Directions for this task:
Set each entry down verbatim, omitting images.

Records supplied:
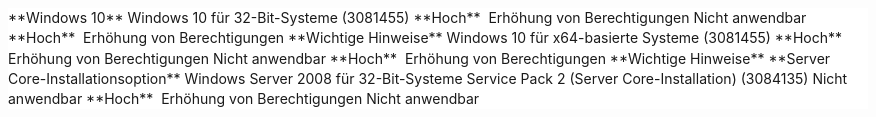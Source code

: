 <tr>
<td style="border:1px solid black;" colspan="5">
**Windows 10**
</td>
</tr>
<tr>
<td style="border:1px solid black;">
Windows 10 für 32-Bit-Systeme  
(3081455)
</td>
<td style="border:1px solid black;">
**Hoch**   
Erhöhung von Berechtigungen
</td>
<td style="border:1px solid black;">
Nicht anwendbar
</td>
<td style="border:1px solid black;">
**Hoch**   
Erhöhung von Berechtigungen
</td>
<td style="border:1px solid black;">
**Wichtige Hinweise**
</td>
</tr>
<tr>
<td style="border:1px solid black;">
Windows 10 für x64-basierte Systeme  
(3081455)
</td>
<td style="border:1px solid black;">
**Hoch**   
Erhöhung von Berechtigungen
</td>
<td style="border:1px solid black;">
Nicht anwendbar
</td>
<td style="border:1px solid black;">
**Hoch**   
Erhöhung von Berechtigungen
</td>
<td style="border:1px solid black;">
**Wichtige Hinweise**
</td>
</tr>
<tr>
<td style="border:1px solid black;" colspan="5">
**Server Core-Installationsoption**
</td>
</tr>
<tr>
<td style="border:1px solid black;">
Windows Server 2008 für 32-Bit-Systeme Service Pack 2 (Server Core-Installation)  
(3084135)
</td>
<td style="border:1px solid black;">
Nicht anwendbar
</td>
<td style="border:1px solid black;">
**Hoch**   
Erhöhung von Berechtigungen
</td>
<td style="border:1px solid black;">
Nicht anwendbar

Your solution:
Source code

: <tr>
<td style="border:1px solid black;" colspan="5">
**Windows 10**
</td>
</tr>
<tr>
<td style="border:1px solid black;">
Windows 10 für 32-Bit-Systeme  
(3081455)
</td>
<td style="border:1px solid black;">
**Hoch**   
Erhöhung von Berechtigungen
</td>
<td style="border:1px solid black;">
Nicht anwendbar
</td>
<td style="border:1px solid black;">
**Hoch**   
Erhöhung von Berechtigungen
</td>
<td style="border:1px solid black;">
**Wichtige Hinweise**
</td>
</tr>
<tr>
<td style="border:1px solid black;">
Windows 10 für x64-basierte Systeme  
(3081455)
</td>
<td style="border:1px solid black;">
**Hoch**   
Erhöhung von Berechtigungen
</td>
<td style="border:1px solid black;">
Nicht anwendbar
</td>
<td style="border:1px solid black;">
**Hoch**   
Erhöhung von Berechtigungen
</td>
<td style="border:1px solid black;">
**Wichtige Hinweise**
</td>
</tr>
<tr>
<td style="border:1px solid black;" colspan="5">
**Server Core-Installationsoption**
</td>
</tr>
<tr>
<td style="border:1px solid black;">
Windows Server 2008 für 32-Bit-Systeme Service Pack 2 (Server Core-Installation)  
(3084135)
</td>
<td style="border:1px solid black;">
Nicht anwendbar
</td>
<td style="border:1px solid black;">
**Hoch**   
Erhöhung von Berechtigungen
</td>
<td style="border:1px solid black;">
Nicht anwendbar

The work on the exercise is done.